After his early career struggles at the line this is the third straight year that Biyombo has improved – and this year more than ever before as he’s shooting 67.7 per cent from the stripe. It’s still a notch below the 75.6 per cent league average, but it’s good enough that fouling Biyombo on purpose isn’t a viable strategy.
His secret? Practice.
“It’s repetition,” he said. “I spent a lot of time in the gym after practice, a lot of time this summer, more than I have in the past but I have a long way to go. I want to get a good percentage that I am happy with, I want to be at least 75 per cent. That’s my goal. I will get there, but it’s a process.”
It’s probably not fair to say that big men are poor free throw shooters as a rule, but it is fair to say that some of the game’s worst free-throw shooters have been and are big men.
According to Basketball-Reference.com, of the nine men in NBA history to shoot less than 50 per cent from the line while making at least four attempts a game, only one, Johnny Green, wasn’t a centre or power forward. Some of the biggest names in the sport were awful free-throw shooters, including Wilt Chamberlain, Bill Russell and Shaquille O’Neal.
It makes some speculate if there is something about being so big – hand size, length of arms – that makes the free-throw motion awkward. The converse is that in the long history of the game only a small handful of players have ever shot that poorly from the line, so maybe it’s not something worth generalizing about.
“If you look by position, on average, the centres will be the lowest free-throw percentage guys, on average,” said Pistons coach Stan Van Gundy, who can only grimace when Drummond steps up to the line.
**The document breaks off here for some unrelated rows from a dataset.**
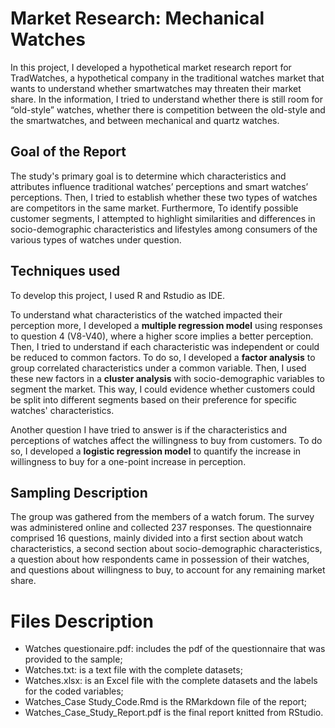 # Market Research: Mechanical Watches
In this project, I developed a hypothetical market research report for TradWatches, a hypothetical company in the traditional watches market that wants to understand whether smartwatches may threaten their market share. In the information, I tried to understand whether there is still room for “old-style” watches, whether there is competition between the old-style and the smartwatches, and between mechanical and quartz watches. 

## Goal of the Report
The study's primary goal is to determine which characteristics and attributes influence traditional watches’ perceptions and smart watches’ perceptions. Then, I tried to establish whether these two types of watches are competitors in the same market. Furthermore, To identify possible customer segments, I attempted to highlight similarities and differences in socio-demographic characteristics and lifestyles among consumers of the various types of watches under question.

## Techniques used
To develop this project, I used R and Rstudio as IDE. 

To understand what characteristics of the watched impacted their perception more, I developed a **multiple regression model** using responses to question 4 (V8-V40), where a higher score implies a better perception. 
Then, I tried to understand if each characteristic was independent or could be reduced to common factors. To do so, I developed a **factor analysis** to group correlated characteristics under a common variable. Then, I used these new factors in a **cluster analysis** with socio-demographic variables to segment the market. This way, I could evidence whether customers could be split into different segments based on their preference for specific watches' characteristics. 

Another question I have tried to answer is if the characteristics and perceptions of watches affect the willingness to buy from customers. To do so, I developed a **logistic regression model** to quantify the increase in willingness to buy for a one-point increase in perception. 


## Sampling Description
The group was gathered from the members of a watch forum. The survey was administered online and collected 237 responses. The questionnaire comprised 16 questions, mainly divided into a first section about watch characteristics, a second section about socio-demographic characteristics, a question about how respondents came in possession of their watches, and questions about willingness to buy, to account for any remaining market share.

# Files Description
* Watches questionaire.pdf: includes the pdf of the questionnaire that was provided to the sample;
* Watches.txt: is a text file with the complete datasets;
* Watches.xlsx: is an Excel file with the complete datasets and the labels for the coded variables;
* Watches_Case Study_Code.Rmd is the RMarkdown file of the report;
* Watches_Case_Study_Report.pdf is the final report knitted from RStudio.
Van Gundy coached Dwight Howard (57.2 per cent for his career) and Shaq (52.7 per cent) so he’s seen this before.
“It’s not true of all of them, some of them shoot it really well – I don’t know. Some people say guys with bigger hands have less touch, I don’t have any idea. It’s an individual thing.”
The Raptors big men are all good free shooters, led by Luis Scola at 78.9 per cent, Jonas Valanciunas at 75.2 per cent and the improving Biyombo who would seem to put to rest any preconceived notions about what a solid free-throw shooter he is. He’s got never-ending reach, enormous hands and isn’t the most fluid shooter, but he’s put in his time and has improved.
On Friday, for example, he came to the gym early to lift weights and shoot before practice. He stayed after practice to get more shots up and came back in the evening for more shooting. He shoots at least 200 free throws a day, as many as possible in game-like conditions – with the heart racing and in sets of two.
“I wanted to get to the point where I want people to foul me and send me to the free-throw line,” said Biyombo. “I see what’s happening to those guys [Drummond and Jordan] and for me I want people to foul me, I want to be at the free-throw line, I want to get those easy two points. If you’re going to foul me, go ahead and do it.
“I think free throws are easy points, especially for us big men. We battle and they foul us. You don’t want to give the coach an excuse to take you out of the game. You want your teammates to trust they can give you the ball. At the end of the game they’re going to need your defence, so you want them to keep you in on offence too.”